The profuse documentation collected in this work by Lisette Wouters includes certificates from the Belgian Ministry of Justice, the girls’ temporary stay visas in the country and even their repatriation papers issued by the Red Cross, as well as unpublished photographs of their stay in Linter during social activities such as celebrations, weddings and poses shared with their adoptive families that demonstrate “how well integrated and happy they became”.
Claimed by their parents
The three sisters resided in Flanders from August 12, 1937 until October 10, 1939, when they returned home. Two years during which Julia and Lucía were educated in Linter by their respective foster families, while María, a 14-year-old teenager, helped with the domestic chores in her house.

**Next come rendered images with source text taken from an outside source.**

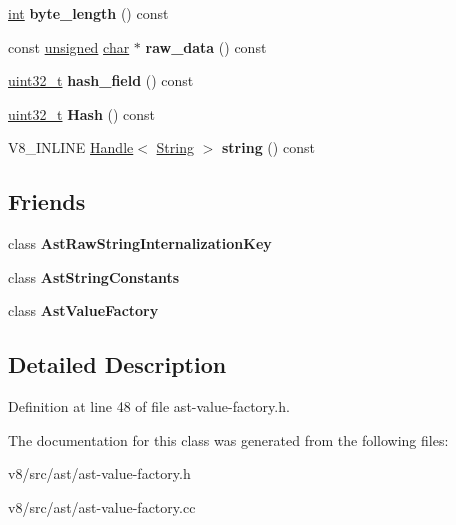 \begin{DoxyCompactItemize}
\mbox{\hyperlink{classint}{int}} {\bfseries byte\+\_\+length} () const
\item 
\mbox{\label{classv8_1_1internal_1_1AstRawString_adc9103906a1911c86ba6b142f3c63519}} 
const \mbox{\hyperlink{classunsigned}{unsigned}} \mbox{\hyperlink{classchar}{char}} $\ast$ {\bfseries raw\+\_\+data} () const
\item 
\mbox{\label{classv8_1_1internal_1_1AstRawString_ac0b0f9873611777173b87aedb5edae58}} 
\mbox{\hyperlink{classuint32__t}{uint32\+\_\+t}} {\bfseries hash\+\_\+field} () const
\item 
\mbox{\label{classv8_1_1internal_1_1AstRawString_ae76e07d9176c13bc786d35836d0de092}} 
\mbox{\hyperlink{classuint32__t}{uint32\+\_\+t}} {\bfseries Hash} () const
\item 
\mbox{\label{classv8_1_1internal_1_1AstRawString_a2effc0f0378490508e933c35b5d4d223}} 
V8\+\_\+\+I\+N\+L\+I\+NE \mbox{\hyperlink{classv8_1_1internal_1_1Handle}{Handle}}$<$ \mbox{\hyperlink{classv8_1_1internal_1_1String}{String}} $>$ {\bfseries string} () const
\end{DoxyCompactItemize}
\subsection*{Friends}
\begin{DoxyCompactItemize}
\item 
\mbox{\label{classv8_1_1internal_1_1AstRawString_aa99ea383a648693891f30539a9b5faad}} 
class {\bfseries Ast\+Raw\+String\+Internalization\+Key}
\item 
\mbox{\label{classv8_1_1internal_1_1AstRawString_a8cfaf63705e8c4363a805b0e4553b82e}} 
class {\bfseries Ast\+String\+Constants}
\item 
\mbox{\label{classv8_1_1internal_1_1AstRawString_a1d507e13f196677ce9bdd7b29efd96c0}} 
class {\bfseries Ast\+Value\+Factory}
\end{DoxyCompactItemize}


\subsection{Detailed Description}


Definition at line 48 of file ast-\/value-\/factory.\+h.



The documentation for this class was generated from the following files\+:\begin{DoxyCompactItemize}
\item 
v8/src/ast/ast-\/value-\/factory.\+h\item 
v8/src/ast/ast-\/value-\/factory.\+cc\end{DoxyCompactItemize}
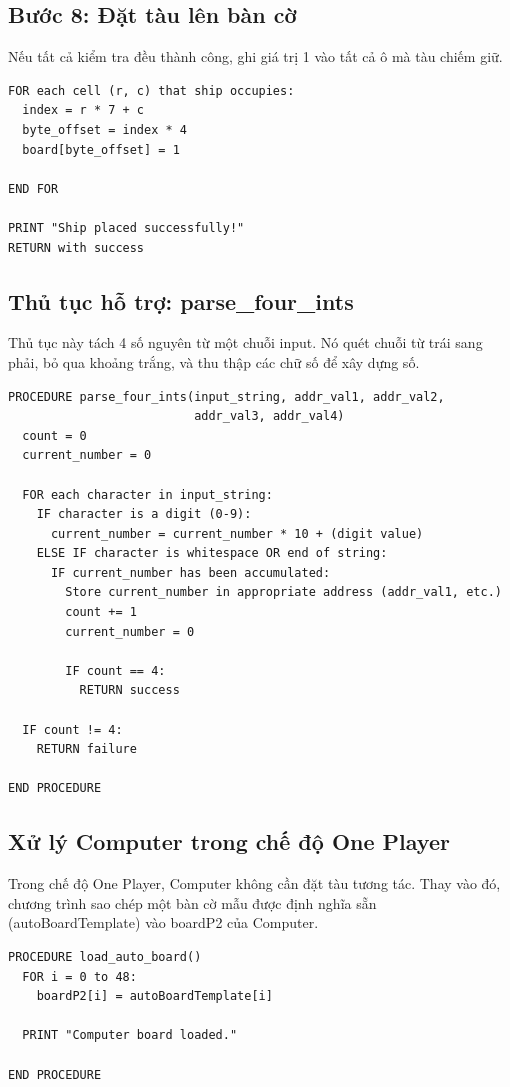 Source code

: \subsection{Bước 8: Đặt tàu lên bàn cờ}

Nếu tất cả kiểm tra đều thành công, ghi giá trị 1 vào tất cả ô mà tàu chiếm giữ.

\begin{verbatim}
FOR each cell (r, c) that ship occupies:
  index = r * 7 + c
  byte_offset = index * 4
  board[byte_offset] = 1

END FOR

PRINT "Ship placed successfully!"
RETURN with success
\end{verbatim}

\subsection{Thủ tục hỗ trợ: parse\_four\_ints}

Thủ tục này tách 4 số nguyên từ một chuỗi input. Nó quét chuỗi từ trái sang phải, bỏ qua khoảng trắng, và thu thập các chữ số để xây dựng số.

\begin{verbatim}
PROCEDURE parse_four_ints(input_string, addr_val1, addr_val2, 
                          addr_val3, addr_val4)
  count = 0
  current_number = 0
  
  FOR each character in input_string:
    IF character is a digit (0-9):
      current_number = current_number * 10 + (digit value)
    ELSE IF character is whitespace OR end of string:
      IF current_number has been accumulated:
        Store current_number in appropriate address (addr_val1, etc.)
        count += 1
        current_number = 0
        
        IF count == 4:
          RETURN success
  
  IF count != 4:
    RETURN failure

END PROCEDURE
\end{verbatim}

\subsection{Xử lý Computer trong chế độ One Player}

Trong chế độ One Player, Computer không cần đặt tàu tương tác. Thay vào đó, chương trình sao chép một bàn cờ mẫu được định nghĩa sẵn (autoBoardTemplate) vào boardP2 của Computer.

\begin{verbatim}
PROCEDURE load_auto_board()
  FOR i = 0 to 48:
    boardP2[i] = autoBoardTemplate[i]
  
  PRINT "Computer board loaded."

END PROCEDURE
\end{verbatim}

All of them learned flamenco, helped by small pocket dictionaries with the most common words and phrases in this language translated into Basque and Spanish, although, as Rosa recalls, the three of them met every Thursday to practice Spanish, an activity that nonetheless It didn’t stop Julia, the youngest, from almost completely forgetting it.
After the Civil War ended and World War II began, the girls were claimed by their parents, which after the “exceptional” reception they had enjoyed caused them a new emotional tear when they found themselves separated from their hosts to the point that Julia, the benjamina, did not want to return and assured that her parents were already in Belgium.
Bond through the years
“The return to Bilbao was impressive,” confesses Rosa. “A destroyed city, with ration cards and in the most absolute poverty, to which they arrived dressed very beautiful, with hats and gloves, super elegant, pink and healthy from having eaten well.”
“I suppose that somehow the Belgian families would be informed that they had arrived safely, but from then on, with the World War, the relationship was broken in all cases,” Rosa details.
Years later the link was resumed by letter, after which several of his relatives traveled to Linter and some members of the Belgian families visited Bilbao, San Sebastián and Pasaia, where the three sisters (all of them already deceased) settled, giving rise to a close relationship that even today transcends borders.